• [Task goal]
Where in the listing does the word "master" appear? Report each line that holds it.

(Beginning of Material for the task)

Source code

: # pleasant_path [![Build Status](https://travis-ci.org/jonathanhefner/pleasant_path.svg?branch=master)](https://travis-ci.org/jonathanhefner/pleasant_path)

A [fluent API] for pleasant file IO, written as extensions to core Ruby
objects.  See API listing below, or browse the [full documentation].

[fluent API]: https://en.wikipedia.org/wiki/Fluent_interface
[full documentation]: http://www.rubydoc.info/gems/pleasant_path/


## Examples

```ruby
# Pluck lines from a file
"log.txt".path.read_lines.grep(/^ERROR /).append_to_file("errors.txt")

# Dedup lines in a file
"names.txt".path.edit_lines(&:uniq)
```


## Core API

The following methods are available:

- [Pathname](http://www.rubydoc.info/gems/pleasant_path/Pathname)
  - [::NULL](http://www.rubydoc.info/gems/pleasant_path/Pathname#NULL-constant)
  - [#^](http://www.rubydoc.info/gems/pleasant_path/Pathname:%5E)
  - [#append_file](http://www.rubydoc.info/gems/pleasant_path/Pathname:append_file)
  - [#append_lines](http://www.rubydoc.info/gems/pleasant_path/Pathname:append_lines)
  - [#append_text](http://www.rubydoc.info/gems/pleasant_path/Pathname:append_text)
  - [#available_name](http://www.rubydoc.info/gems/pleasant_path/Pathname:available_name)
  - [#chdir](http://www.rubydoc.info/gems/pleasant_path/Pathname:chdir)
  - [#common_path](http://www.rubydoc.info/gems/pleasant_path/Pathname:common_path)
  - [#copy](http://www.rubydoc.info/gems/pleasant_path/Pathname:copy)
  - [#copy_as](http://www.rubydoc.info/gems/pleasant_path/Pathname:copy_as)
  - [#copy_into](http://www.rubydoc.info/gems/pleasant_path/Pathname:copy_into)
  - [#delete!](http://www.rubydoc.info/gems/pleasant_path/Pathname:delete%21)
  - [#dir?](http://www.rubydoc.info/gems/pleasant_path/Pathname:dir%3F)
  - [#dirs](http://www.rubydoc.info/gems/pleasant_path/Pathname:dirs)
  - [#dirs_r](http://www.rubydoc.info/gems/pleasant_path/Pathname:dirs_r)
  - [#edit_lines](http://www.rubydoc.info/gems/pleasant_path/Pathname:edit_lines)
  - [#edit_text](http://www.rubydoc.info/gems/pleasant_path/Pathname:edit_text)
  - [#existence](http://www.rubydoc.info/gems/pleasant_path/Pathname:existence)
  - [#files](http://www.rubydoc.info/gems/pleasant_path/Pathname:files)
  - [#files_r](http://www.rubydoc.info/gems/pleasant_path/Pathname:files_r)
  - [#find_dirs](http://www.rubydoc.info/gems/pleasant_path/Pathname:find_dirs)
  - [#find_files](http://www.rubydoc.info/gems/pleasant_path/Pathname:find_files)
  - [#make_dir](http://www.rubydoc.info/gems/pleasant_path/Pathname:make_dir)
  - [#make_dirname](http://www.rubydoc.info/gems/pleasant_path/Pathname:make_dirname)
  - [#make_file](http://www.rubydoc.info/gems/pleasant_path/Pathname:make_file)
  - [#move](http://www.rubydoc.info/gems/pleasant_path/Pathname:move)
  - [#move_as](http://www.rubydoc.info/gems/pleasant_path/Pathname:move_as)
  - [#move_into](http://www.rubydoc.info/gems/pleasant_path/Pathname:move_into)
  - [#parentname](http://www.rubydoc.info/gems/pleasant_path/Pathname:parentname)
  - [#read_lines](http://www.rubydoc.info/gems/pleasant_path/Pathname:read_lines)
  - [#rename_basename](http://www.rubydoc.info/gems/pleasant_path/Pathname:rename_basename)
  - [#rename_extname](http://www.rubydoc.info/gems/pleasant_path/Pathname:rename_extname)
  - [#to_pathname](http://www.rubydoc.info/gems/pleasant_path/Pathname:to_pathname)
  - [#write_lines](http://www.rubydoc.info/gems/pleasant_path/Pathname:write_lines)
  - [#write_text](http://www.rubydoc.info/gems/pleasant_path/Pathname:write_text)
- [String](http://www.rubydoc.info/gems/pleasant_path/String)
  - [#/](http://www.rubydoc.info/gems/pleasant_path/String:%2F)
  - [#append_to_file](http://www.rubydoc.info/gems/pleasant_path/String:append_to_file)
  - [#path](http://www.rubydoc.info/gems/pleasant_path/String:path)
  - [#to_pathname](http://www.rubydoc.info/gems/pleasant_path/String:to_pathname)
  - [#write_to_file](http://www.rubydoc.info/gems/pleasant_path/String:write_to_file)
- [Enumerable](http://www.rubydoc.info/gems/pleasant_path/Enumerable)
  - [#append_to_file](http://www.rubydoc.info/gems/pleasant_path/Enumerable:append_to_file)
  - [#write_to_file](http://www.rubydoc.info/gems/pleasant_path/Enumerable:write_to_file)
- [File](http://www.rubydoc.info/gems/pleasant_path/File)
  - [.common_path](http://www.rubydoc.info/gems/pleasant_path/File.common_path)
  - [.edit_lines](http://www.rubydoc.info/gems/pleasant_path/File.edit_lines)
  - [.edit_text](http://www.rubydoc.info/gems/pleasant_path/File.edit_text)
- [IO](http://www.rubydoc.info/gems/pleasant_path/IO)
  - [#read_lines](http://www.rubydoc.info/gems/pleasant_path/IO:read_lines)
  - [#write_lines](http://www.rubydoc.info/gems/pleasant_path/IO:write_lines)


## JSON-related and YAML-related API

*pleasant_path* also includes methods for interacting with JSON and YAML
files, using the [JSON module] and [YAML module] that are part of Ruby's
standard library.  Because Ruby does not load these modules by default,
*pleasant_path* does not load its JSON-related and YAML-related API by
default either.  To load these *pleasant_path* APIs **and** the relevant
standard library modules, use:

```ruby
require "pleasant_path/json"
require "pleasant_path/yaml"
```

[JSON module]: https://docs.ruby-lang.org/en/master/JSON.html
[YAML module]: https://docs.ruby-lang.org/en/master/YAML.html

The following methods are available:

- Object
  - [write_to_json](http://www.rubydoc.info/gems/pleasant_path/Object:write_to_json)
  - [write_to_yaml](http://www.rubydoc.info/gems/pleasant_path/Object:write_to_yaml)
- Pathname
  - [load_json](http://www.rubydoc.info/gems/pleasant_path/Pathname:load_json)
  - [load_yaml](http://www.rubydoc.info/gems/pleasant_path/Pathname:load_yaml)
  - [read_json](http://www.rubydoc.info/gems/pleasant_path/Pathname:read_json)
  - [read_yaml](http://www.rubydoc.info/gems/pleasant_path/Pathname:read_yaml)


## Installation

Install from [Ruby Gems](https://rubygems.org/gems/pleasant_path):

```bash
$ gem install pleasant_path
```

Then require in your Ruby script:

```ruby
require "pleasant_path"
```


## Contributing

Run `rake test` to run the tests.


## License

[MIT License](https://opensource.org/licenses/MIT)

(End of Material for the task)

• [Task result]
: # pleasant_path [![Build Status](https://travis-ci.org/jonathanhefner/pleasant_path.svg?branch=master)](https://travis-ci.org/jonathanhefner/pleasant_path)
[JSON module]: https://docs.ruby-lang.org/en/master/JSON.html
[YAML module]: https://docs.ruby-lang.org/en/master/YAML.html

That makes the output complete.